§ EXERCISE REQUIREMENTS:
Check every line of the entries that follow, and copy the ones containing "captionsetup".

# # # #

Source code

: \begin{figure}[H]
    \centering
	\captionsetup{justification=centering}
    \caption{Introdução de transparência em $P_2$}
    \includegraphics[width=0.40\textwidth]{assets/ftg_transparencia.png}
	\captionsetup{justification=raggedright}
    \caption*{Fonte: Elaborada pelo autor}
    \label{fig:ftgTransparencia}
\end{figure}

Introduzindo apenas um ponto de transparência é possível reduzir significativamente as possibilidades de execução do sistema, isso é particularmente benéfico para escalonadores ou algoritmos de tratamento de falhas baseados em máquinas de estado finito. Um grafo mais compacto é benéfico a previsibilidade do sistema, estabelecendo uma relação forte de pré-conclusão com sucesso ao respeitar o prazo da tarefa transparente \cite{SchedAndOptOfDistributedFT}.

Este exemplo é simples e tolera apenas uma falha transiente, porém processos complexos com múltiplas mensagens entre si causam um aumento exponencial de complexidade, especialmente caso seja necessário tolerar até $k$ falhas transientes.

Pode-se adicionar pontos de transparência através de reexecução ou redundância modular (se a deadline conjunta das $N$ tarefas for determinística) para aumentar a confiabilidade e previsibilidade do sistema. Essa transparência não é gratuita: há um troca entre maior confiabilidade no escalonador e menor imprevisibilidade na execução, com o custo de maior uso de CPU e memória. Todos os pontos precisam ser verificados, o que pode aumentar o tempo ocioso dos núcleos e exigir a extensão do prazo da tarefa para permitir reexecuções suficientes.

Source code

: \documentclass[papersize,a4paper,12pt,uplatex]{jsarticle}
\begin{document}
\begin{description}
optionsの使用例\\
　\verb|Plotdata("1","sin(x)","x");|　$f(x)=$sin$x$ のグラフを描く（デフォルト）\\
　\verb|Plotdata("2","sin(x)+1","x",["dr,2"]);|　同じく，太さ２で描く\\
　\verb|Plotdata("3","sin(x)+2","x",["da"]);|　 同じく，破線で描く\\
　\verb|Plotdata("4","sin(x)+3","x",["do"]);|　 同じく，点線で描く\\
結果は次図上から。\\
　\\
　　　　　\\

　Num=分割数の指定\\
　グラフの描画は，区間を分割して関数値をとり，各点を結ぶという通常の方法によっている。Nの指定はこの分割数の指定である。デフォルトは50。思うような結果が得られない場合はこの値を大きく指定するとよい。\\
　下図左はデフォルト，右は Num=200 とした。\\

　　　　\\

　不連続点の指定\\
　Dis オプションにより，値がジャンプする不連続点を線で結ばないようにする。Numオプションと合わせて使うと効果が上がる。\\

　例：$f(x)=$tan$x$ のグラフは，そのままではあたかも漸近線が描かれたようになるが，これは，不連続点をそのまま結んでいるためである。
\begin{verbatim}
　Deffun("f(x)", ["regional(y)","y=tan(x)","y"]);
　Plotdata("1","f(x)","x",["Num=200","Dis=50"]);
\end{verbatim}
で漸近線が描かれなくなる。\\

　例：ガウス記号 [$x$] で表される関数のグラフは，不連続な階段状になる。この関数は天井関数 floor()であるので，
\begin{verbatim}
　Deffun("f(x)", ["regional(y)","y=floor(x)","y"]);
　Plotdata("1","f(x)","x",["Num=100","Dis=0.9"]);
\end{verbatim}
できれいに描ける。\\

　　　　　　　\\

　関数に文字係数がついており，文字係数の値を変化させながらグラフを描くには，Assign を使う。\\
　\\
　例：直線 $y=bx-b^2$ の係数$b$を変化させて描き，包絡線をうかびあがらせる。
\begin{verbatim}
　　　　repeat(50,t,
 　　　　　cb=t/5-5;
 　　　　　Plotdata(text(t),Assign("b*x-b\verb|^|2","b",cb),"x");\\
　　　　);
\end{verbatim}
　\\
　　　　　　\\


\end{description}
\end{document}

# # # #

§ ANSWER BELOW:
	\captionsetup{justification=centering}
	\captionsetup{justification=raggedright}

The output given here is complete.